Rowan Tonkin: Yeah. There's a learning expert out there, his name is Jim Qwik. I don't know if you ever heard of him, Q- W- I- K. And he has this really excellent system for meetings and conversations, which is to at the end of each meeting look at your notes and then say," What did I just learn? How can I use this?" And then the final question is," When will I use this?" And at the end of that meeting, if you say," When will I use this?" go and schedule that time in whatever your task management system is. If that's a task tracker, then write something in it. If that's your calendar, go and book the time. And then I've internally, I've used this methodology with my team and then I've added a fourth one, which is who else needs to know?

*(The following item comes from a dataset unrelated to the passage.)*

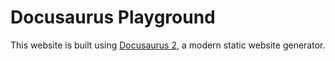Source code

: # Docusaurus Playground

This website is built using [Docusaurus 2](https://docusaurus.io/), a modern static website generator.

Glenn Snyder: That's good.

Rowan Tonkin: Because generally, one of the big challenges with learning and sharing insights is you forget to tell other people about the stuff that you're working on. And so the who else needs to know is just that final trigger to say," Oh, if I learned something in a meeting, I should probably tell some other people because maybe they weren't in the same meeting," especially now that we're in this environment of all being remote, we're all in these little kind of parts of the meeting universe and all in different Zoom rooms. That is a really important one for me, to make sure that I'm not only learning myself but sharing what I'm learning and why with other folks. And that really helps you not forget.

Glenn Snyder: Yeah. I'm going to take that one step further. What I like to do is if I'm in a meeting and I'm learning something new or I'm hearing from somebody for the first time, usually after that meeting, I ping that person and say," Hey, you know what? Can we set up a regular one-on-one? I'd love to get to know you more. I want to get to understand where you're coming from." And it's those one-on-one meetings and people always think, okay, I got a lot of meetings on my calendar as a finance business partner, I have my business partner to have to meet with but you need to have relationships with people all over the company, whether or not you directly support them. And to just go and start engaging with people because their business may connect into your business partner's business in a way that you might not be aware. And now you become that much more insightful. Once again, it's where do the new ideas come from? And they oftentimes come from people who you would not normally expect to engage with. When you start engaging with them, now all of a sudden it's just, wow, never thought of it from that angle before. And that's what we honestly try and tell our business partner. I can't tell you how many times I've had a conversation with a marketing leader or a sales leader or operations leader and try and explain to them why finance should be in the meetings with them. It's because we're going to come from a different perspective to make sure you're looking at whatever you're trying to solve from every possible angle. And if we're making that argument to get ourselves in the meeting, why aren't we inviting others into our meetings as well?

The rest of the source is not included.